[Document images with source code]
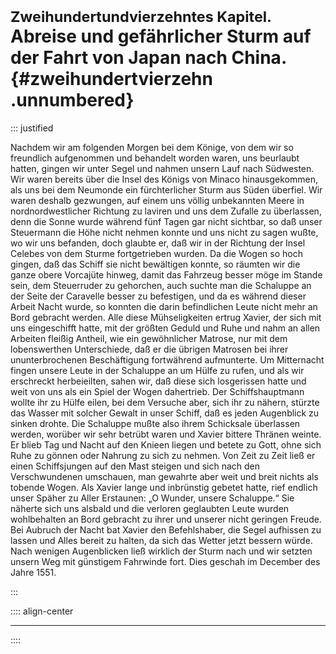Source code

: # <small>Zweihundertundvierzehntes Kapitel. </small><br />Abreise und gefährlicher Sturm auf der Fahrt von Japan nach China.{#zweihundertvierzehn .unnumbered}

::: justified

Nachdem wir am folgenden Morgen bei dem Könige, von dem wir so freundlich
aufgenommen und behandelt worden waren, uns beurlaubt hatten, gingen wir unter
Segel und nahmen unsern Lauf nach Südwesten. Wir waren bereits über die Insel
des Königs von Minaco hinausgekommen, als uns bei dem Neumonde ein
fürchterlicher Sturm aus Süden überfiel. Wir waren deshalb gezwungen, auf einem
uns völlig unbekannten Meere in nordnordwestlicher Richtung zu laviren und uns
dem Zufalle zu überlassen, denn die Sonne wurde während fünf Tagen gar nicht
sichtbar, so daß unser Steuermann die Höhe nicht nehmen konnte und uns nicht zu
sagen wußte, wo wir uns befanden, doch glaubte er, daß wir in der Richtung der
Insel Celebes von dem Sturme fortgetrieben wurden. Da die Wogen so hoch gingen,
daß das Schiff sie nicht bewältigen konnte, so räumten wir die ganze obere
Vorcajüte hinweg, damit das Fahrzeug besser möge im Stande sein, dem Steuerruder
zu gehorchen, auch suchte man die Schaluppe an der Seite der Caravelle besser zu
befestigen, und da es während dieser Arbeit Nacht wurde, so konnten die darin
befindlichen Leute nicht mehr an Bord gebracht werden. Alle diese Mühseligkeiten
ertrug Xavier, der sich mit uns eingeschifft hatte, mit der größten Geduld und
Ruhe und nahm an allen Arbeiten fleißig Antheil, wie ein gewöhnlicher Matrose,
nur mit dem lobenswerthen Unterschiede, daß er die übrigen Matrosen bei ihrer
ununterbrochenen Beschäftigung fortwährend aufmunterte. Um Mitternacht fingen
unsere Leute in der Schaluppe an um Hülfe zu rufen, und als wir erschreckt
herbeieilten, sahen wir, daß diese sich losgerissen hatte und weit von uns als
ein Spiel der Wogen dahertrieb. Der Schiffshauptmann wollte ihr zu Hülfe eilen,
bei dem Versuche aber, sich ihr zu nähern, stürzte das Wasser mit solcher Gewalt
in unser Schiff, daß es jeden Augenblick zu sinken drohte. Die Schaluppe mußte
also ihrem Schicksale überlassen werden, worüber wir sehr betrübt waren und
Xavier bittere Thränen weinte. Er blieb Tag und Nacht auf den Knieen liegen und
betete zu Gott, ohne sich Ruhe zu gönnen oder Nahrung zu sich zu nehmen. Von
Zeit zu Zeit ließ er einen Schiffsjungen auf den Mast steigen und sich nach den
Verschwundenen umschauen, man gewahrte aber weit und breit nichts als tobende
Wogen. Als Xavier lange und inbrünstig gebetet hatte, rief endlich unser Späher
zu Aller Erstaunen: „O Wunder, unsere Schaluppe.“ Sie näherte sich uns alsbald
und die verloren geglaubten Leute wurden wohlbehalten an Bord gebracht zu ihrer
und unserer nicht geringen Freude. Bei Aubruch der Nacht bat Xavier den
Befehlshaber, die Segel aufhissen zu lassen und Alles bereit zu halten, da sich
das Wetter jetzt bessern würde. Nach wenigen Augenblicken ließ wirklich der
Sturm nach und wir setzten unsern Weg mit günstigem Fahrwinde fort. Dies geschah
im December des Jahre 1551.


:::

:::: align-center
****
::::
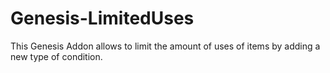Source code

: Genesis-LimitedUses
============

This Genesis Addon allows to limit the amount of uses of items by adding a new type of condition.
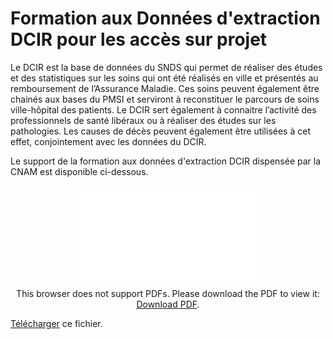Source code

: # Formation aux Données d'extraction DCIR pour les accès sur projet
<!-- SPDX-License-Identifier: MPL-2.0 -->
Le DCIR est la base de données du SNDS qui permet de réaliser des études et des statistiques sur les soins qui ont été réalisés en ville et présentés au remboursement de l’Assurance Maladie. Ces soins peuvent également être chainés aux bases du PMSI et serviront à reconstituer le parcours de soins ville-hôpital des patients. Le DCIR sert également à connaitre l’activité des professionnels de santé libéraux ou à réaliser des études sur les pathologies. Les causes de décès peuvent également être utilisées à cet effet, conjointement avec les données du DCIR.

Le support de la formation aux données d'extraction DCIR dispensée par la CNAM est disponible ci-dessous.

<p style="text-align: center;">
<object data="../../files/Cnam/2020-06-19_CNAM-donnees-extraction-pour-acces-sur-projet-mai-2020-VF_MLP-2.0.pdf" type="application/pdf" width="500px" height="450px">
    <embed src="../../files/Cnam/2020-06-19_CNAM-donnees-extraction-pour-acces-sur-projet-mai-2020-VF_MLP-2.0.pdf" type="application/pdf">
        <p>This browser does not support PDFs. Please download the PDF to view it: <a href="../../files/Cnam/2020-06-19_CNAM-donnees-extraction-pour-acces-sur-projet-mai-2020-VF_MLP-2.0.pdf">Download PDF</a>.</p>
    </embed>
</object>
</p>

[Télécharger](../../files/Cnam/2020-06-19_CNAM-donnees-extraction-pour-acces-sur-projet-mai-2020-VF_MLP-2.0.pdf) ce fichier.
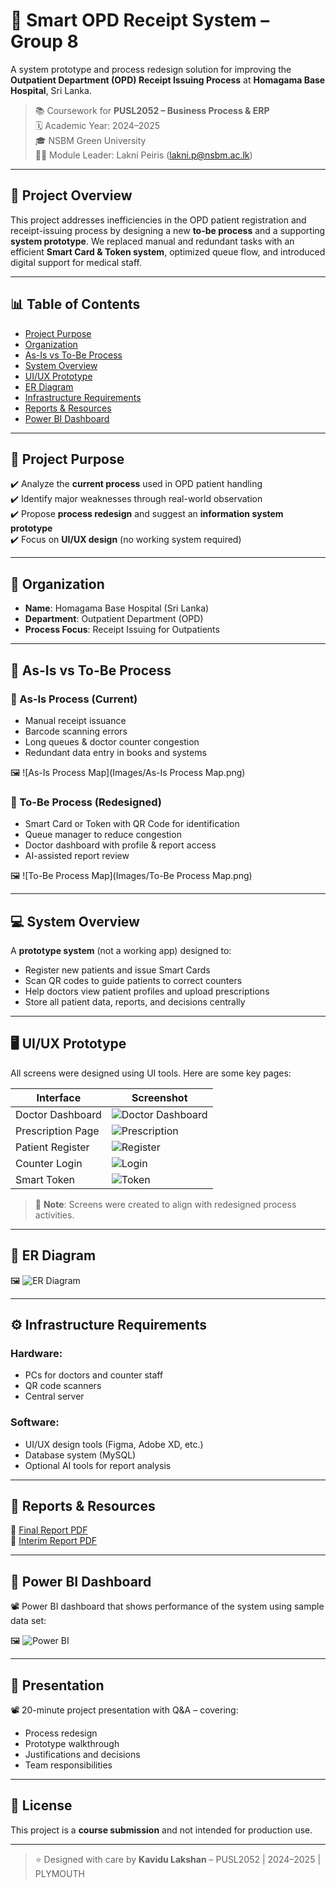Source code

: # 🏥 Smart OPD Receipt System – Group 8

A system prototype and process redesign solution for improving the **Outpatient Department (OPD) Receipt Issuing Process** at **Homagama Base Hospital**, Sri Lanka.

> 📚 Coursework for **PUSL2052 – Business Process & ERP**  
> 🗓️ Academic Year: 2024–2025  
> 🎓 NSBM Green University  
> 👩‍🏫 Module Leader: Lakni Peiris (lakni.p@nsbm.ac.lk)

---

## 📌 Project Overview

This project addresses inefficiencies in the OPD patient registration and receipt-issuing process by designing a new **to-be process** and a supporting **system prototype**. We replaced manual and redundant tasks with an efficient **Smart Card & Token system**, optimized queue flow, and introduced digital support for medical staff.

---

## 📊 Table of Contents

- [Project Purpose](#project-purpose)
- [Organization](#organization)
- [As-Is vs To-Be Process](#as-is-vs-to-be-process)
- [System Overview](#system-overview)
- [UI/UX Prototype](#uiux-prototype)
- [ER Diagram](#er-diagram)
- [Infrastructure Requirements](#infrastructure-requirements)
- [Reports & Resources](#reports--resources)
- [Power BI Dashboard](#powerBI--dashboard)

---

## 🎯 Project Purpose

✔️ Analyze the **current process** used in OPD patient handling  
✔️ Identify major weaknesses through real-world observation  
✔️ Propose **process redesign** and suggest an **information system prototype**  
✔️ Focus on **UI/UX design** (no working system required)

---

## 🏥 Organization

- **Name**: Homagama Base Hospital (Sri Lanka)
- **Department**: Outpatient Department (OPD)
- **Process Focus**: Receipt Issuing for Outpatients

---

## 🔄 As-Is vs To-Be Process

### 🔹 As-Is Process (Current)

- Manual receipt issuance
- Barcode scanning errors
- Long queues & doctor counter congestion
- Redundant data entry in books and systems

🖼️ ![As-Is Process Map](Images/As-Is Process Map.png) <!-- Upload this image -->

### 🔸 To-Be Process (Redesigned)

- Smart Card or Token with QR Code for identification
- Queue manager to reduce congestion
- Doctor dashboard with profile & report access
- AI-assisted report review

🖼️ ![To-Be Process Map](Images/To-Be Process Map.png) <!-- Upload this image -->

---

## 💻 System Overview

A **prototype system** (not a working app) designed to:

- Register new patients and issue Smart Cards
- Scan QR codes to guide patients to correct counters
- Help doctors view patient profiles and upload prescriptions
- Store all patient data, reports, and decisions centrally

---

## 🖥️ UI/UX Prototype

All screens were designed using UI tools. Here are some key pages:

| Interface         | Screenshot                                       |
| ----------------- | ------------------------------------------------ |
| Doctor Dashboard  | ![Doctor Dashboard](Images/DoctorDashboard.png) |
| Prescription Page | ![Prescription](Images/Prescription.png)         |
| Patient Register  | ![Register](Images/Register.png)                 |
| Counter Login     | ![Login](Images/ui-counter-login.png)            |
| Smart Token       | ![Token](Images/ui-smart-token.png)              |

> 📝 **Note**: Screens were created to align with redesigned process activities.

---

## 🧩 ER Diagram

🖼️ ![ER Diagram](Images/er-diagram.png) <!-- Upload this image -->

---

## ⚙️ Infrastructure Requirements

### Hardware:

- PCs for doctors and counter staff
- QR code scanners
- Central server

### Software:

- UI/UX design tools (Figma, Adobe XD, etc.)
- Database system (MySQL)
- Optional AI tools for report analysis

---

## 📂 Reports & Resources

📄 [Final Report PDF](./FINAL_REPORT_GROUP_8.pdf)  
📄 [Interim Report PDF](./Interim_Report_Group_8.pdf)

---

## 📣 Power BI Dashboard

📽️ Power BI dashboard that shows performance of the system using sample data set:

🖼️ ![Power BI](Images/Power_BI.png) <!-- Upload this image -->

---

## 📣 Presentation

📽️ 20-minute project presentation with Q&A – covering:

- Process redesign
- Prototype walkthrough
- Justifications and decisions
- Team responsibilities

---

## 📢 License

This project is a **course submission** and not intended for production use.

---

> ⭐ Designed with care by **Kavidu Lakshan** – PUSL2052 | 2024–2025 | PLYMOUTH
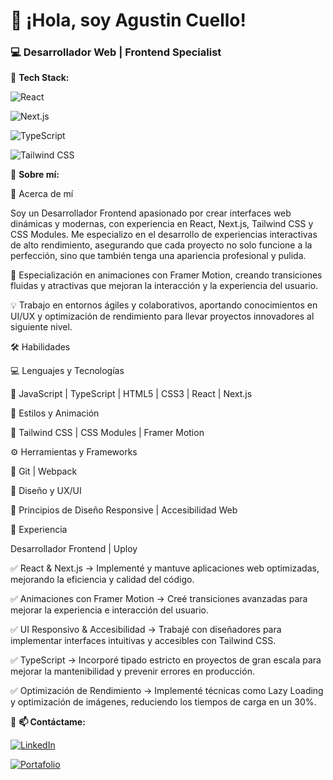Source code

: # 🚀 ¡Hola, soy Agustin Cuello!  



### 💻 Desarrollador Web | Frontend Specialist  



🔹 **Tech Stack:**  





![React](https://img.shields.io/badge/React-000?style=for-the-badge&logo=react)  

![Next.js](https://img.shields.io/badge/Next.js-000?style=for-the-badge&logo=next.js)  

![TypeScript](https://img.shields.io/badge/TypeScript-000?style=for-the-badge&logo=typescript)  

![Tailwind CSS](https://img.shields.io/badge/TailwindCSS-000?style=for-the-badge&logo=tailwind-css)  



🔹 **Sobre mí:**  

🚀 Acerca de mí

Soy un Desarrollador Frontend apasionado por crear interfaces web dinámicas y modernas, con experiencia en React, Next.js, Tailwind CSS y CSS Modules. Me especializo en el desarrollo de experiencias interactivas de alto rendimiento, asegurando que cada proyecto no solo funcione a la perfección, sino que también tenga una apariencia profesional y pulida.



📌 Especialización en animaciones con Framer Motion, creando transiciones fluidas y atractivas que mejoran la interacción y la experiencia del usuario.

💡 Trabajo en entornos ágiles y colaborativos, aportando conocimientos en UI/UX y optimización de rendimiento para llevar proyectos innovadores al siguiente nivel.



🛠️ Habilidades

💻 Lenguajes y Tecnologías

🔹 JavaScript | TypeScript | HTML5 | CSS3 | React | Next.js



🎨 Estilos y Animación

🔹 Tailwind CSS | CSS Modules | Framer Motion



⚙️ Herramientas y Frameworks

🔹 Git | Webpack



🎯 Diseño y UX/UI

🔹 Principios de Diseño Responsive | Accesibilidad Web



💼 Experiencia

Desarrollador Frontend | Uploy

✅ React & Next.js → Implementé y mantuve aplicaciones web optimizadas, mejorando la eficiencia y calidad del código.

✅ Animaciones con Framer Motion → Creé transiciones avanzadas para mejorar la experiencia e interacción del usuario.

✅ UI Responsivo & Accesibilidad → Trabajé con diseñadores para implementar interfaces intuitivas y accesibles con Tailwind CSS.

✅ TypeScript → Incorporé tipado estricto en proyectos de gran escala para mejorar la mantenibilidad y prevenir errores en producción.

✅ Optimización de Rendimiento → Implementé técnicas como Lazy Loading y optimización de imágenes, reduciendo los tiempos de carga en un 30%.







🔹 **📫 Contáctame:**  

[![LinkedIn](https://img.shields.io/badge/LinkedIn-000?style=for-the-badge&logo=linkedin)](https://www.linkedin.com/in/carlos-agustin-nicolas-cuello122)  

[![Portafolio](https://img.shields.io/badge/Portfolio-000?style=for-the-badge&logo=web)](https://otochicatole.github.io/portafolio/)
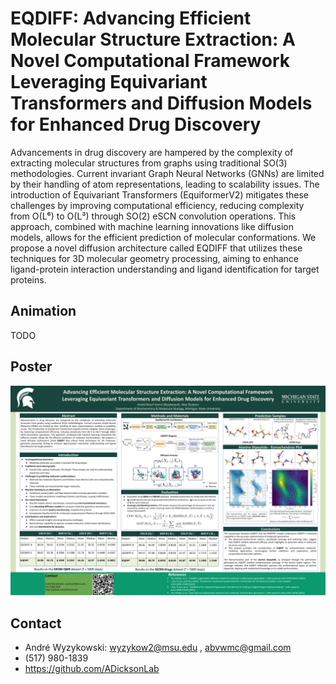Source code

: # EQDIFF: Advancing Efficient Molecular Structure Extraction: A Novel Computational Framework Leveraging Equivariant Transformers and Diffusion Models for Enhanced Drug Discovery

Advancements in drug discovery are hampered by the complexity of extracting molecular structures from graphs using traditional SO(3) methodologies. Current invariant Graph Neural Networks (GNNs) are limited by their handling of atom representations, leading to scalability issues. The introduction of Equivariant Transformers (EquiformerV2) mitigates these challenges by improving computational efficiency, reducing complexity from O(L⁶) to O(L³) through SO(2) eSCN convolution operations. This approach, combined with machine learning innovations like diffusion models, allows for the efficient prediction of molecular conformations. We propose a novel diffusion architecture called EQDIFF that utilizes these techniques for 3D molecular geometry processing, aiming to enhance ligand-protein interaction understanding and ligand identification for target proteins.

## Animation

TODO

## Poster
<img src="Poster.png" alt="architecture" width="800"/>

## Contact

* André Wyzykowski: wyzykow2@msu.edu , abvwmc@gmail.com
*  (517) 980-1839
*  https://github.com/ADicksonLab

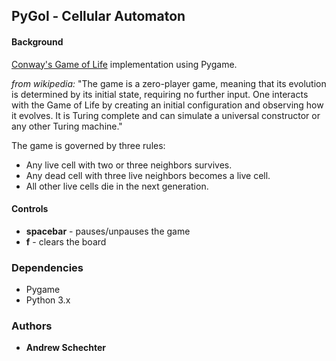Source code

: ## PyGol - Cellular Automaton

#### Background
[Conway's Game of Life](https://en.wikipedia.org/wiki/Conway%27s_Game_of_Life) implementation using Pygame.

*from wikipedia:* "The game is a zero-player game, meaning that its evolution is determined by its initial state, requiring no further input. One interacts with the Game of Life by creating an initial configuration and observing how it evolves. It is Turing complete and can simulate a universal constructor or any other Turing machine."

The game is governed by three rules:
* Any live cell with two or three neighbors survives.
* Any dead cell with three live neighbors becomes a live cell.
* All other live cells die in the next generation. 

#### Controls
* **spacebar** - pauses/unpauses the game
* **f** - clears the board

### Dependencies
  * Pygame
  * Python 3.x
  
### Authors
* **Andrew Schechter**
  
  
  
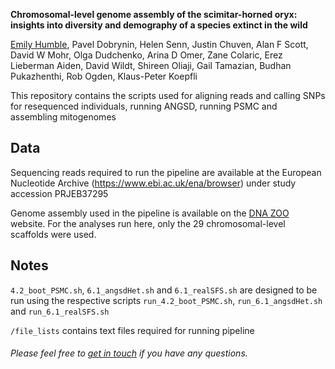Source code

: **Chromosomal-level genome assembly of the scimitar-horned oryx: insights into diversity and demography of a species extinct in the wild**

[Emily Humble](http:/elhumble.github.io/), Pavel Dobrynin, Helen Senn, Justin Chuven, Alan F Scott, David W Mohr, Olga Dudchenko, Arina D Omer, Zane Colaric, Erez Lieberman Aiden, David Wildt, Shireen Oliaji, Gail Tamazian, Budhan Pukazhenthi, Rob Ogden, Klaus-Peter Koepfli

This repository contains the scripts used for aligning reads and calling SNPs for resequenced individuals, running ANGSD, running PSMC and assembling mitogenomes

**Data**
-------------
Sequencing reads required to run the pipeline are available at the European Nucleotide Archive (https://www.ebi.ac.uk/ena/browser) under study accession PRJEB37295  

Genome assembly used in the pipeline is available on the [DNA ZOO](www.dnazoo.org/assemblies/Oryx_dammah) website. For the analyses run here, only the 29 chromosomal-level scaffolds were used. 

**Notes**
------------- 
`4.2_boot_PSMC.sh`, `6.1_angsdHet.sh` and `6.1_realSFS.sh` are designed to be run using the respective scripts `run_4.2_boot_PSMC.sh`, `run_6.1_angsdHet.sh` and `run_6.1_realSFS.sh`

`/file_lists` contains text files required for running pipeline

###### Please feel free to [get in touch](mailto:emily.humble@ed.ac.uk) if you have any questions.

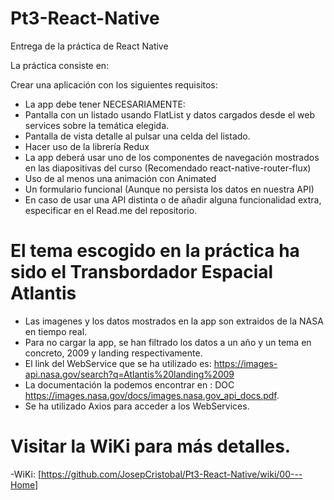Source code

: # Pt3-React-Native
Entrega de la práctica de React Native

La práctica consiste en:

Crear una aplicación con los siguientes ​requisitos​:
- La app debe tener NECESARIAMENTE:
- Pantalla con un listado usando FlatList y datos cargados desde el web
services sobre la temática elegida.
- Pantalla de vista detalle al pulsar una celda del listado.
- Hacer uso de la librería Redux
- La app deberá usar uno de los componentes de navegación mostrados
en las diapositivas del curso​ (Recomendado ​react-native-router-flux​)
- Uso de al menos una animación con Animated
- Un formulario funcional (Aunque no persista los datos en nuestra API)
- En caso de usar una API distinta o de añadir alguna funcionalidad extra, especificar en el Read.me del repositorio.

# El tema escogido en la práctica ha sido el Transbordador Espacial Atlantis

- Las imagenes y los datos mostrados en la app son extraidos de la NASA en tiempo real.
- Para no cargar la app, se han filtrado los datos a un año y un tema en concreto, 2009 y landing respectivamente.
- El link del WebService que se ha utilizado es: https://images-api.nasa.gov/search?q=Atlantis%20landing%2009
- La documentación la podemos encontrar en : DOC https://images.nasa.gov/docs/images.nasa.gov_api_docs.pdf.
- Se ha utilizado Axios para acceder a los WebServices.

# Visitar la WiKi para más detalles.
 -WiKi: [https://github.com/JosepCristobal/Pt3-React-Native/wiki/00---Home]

Work item
Range to copy from the records above: the line containing "wyzykow2@msu.edu , abvwmc@gmail.com" to the line containing "Sequencing reads required", both included. Output those lines exactly and only those, skipping pictures.

Answer box
* André Wyzykowski: wyzykow2@msu.edu , abvwmc@gmail.com
*  (517) 980-1839
*  https://github.com/ADicksonLab

Source code

: ## PyGol - Cellular Automaton

#### Background
[Conway's Game of Life](https://en.wikipedia.org/wiki/Conway%27s_Game_of_Life) implementation using Pygame.

*from wikipedia:* "The game is a zero-player game, meaning that its evolution is determined by its initial state, requiring no further input. One interacts with the Game of Life by creating an initial configuration and observing how it evolves. It is Turing complete and can simulate a universal constructor or any other Turing machine."

The game is governed by three rules:
* Any live cell with two or three neighbors survives.
* Any dead cell with three live neighbors becomes a live cell.
* All other live cells die in the next generation. 

#### Controls
* **spacebar** - pauses/unpauses the game
* **f** - clears the board

### Dependencies
  * Pygame
  * Python 3.x
  
### Authors
* **Andrew Schechter**
  
  
  
Source code

: **Chromosomal-level genome assembly of the scimitar-horned oryx: insights into diversity and demography of a species extinct in the wild**

[Emily Humble](http:/elhumble.github.io/), Pavel Dobrynin, Helen Senn, Justin Chuven, Alan F Scott, David W Mohr, Olga Dudchenko, Arina D Omer, Zane Colaric, Erez Lieberman Aiden, David Wildt, Shireen Oliaji, Gail Tamazian, Budhan Pukazhenthi, Rob Ogden, Klaus-Peter Koepfli

This repository contains the scripts used for aligning reads and calling SNPs for resequenced individuals, running ANGSD, running PSMC and assembling mitogenomes

**Data**
-------------
Sequencing reads required to run the pipeline are available at the European Nucleotide Archive (https://www.ebi.ac.uk/ena/browser) under study accession PRJEB37295  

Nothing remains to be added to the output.